• DIRECTIONS:
Copies of all lines containing the string "textit" are needed from the data below.

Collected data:
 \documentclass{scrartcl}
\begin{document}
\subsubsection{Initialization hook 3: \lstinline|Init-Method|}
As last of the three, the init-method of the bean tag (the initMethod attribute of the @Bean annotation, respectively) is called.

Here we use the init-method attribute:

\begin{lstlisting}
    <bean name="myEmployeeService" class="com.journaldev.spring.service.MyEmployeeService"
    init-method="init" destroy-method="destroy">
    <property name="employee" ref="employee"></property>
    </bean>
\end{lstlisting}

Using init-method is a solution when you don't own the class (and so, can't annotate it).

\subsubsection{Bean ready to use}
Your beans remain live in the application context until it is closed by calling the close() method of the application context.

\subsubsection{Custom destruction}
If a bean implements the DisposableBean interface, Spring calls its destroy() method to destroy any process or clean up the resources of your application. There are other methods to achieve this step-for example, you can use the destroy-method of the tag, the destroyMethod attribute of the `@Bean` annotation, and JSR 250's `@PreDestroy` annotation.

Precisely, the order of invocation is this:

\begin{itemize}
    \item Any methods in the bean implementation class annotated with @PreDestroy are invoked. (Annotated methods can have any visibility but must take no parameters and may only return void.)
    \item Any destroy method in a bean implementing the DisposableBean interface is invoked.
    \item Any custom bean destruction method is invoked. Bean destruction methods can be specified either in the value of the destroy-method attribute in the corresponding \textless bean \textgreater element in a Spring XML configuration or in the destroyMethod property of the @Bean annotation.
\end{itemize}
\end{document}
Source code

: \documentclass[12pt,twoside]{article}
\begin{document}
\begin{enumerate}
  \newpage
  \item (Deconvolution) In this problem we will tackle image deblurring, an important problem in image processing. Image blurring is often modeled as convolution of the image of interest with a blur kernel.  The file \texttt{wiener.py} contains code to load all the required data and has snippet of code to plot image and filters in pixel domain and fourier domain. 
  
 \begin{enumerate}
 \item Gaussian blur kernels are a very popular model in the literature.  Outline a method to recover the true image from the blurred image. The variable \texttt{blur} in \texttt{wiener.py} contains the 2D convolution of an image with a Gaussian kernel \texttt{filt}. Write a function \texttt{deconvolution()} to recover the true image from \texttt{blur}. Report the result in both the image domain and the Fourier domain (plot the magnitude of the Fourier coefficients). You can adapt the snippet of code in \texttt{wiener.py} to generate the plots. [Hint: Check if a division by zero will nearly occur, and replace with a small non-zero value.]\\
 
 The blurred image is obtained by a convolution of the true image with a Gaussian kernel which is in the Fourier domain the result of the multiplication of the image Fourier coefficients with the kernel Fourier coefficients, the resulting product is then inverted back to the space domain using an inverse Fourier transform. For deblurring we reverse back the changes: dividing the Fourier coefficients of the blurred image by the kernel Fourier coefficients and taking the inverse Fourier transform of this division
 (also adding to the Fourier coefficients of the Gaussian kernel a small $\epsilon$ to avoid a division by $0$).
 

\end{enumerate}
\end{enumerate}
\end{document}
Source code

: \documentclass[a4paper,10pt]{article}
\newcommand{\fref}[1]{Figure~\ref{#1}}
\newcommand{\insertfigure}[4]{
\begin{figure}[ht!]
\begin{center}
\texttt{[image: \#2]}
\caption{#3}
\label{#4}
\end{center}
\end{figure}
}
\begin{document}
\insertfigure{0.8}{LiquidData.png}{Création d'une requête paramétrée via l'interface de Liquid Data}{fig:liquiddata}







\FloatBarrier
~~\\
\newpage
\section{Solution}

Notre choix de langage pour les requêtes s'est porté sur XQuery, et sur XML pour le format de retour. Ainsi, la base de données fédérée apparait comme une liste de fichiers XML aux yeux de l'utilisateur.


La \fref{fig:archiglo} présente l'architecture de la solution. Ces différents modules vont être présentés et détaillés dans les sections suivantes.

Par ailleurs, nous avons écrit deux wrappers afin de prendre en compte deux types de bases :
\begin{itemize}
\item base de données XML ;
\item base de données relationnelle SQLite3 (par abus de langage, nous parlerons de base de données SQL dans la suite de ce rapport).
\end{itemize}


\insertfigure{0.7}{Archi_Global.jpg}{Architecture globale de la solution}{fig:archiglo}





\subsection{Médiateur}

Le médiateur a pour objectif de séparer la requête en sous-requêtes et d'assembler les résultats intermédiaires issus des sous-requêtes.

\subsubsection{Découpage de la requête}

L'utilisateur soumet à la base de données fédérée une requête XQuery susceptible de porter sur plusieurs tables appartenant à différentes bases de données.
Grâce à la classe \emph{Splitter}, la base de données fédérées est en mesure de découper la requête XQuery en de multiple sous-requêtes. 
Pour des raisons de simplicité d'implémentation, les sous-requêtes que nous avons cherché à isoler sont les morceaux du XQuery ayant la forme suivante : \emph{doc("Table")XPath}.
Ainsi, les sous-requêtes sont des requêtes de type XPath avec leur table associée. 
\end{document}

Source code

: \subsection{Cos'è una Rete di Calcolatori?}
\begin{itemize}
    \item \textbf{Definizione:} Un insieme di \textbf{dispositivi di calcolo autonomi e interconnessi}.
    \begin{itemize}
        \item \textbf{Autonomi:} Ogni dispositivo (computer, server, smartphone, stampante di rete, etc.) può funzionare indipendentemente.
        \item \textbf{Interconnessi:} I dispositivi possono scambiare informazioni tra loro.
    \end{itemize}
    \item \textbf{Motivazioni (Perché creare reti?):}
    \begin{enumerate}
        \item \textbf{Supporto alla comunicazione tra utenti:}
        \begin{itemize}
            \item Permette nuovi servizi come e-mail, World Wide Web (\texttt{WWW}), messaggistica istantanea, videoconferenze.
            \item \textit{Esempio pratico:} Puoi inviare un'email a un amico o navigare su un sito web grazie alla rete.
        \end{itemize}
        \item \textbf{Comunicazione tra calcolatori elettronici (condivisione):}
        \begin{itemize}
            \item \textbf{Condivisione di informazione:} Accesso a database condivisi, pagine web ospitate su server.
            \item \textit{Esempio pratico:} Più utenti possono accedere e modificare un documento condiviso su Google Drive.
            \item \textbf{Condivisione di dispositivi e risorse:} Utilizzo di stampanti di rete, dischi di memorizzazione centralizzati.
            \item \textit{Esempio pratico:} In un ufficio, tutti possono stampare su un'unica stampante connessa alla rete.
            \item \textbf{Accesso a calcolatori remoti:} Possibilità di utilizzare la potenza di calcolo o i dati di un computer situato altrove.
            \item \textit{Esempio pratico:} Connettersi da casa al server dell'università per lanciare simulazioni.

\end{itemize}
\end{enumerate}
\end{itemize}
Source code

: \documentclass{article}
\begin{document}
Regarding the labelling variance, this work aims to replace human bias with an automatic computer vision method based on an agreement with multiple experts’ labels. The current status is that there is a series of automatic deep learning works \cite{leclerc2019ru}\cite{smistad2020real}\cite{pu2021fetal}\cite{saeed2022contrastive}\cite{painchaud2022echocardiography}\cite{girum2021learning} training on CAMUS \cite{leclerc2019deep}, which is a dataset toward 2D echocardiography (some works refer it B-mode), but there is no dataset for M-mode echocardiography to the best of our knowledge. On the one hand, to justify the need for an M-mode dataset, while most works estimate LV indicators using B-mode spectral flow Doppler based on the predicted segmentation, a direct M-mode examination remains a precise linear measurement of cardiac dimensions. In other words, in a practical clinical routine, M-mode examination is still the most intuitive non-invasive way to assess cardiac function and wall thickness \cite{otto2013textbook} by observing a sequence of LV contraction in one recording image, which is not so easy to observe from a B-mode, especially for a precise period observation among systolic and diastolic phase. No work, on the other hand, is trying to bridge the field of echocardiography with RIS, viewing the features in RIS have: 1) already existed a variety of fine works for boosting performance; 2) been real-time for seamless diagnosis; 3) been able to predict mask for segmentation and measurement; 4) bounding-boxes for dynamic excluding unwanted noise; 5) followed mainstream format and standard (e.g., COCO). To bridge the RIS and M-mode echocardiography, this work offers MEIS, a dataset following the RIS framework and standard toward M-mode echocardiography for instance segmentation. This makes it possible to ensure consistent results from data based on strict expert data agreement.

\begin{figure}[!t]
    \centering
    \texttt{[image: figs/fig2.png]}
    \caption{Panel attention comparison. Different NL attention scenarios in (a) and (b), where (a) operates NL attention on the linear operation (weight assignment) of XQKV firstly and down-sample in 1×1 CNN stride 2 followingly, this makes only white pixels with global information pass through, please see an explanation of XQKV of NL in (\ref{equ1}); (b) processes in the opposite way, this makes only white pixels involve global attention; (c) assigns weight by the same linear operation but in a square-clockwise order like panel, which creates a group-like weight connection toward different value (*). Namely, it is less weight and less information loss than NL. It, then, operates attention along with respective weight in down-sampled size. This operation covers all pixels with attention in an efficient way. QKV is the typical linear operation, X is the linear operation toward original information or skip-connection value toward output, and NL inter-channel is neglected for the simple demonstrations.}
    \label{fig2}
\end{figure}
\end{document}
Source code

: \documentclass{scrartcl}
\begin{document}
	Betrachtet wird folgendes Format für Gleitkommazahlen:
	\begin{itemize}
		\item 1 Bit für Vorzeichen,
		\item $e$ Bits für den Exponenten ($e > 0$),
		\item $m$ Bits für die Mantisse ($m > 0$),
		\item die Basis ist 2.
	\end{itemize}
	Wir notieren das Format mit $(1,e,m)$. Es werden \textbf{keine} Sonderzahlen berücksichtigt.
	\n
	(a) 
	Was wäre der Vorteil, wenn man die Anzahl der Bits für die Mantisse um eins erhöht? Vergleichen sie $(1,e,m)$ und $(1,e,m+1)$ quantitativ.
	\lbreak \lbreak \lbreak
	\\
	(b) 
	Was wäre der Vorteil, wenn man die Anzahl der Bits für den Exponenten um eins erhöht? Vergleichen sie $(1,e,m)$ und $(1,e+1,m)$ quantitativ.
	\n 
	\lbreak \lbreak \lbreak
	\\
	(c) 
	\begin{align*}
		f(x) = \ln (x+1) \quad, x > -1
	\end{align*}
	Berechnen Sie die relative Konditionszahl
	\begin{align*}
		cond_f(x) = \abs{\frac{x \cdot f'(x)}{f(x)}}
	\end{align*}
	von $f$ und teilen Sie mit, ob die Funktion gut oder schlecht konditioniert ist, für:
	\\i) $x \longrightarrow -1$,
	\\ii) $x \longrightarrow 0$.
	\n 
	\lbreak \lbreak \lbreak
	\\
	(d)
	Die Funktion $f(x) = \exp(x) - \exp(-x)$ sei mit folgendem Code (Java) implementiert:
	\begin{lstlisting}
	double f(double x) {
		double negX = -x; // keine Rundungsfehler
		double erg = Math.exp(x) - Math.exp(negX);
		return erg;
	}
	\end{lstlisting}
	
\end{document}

• TASK RESPONSE:
            \item \textit{Esempio pratico:} Puoi inviare un'email a un amico o navigare su un sito web grazie alla rete.
            \item \textit{Esempio pratico:} Più utenti possono accedere e modificare un documento condiviso su Google Drive.
            \item \textit{Esempio pratico:} In un ufficio, tutti possono stampare su un'unica stampante connessa alla rete.
            \item \textit{Esempio pratico:} Connettersi da casa al server dell'università per lanciare simulazioni.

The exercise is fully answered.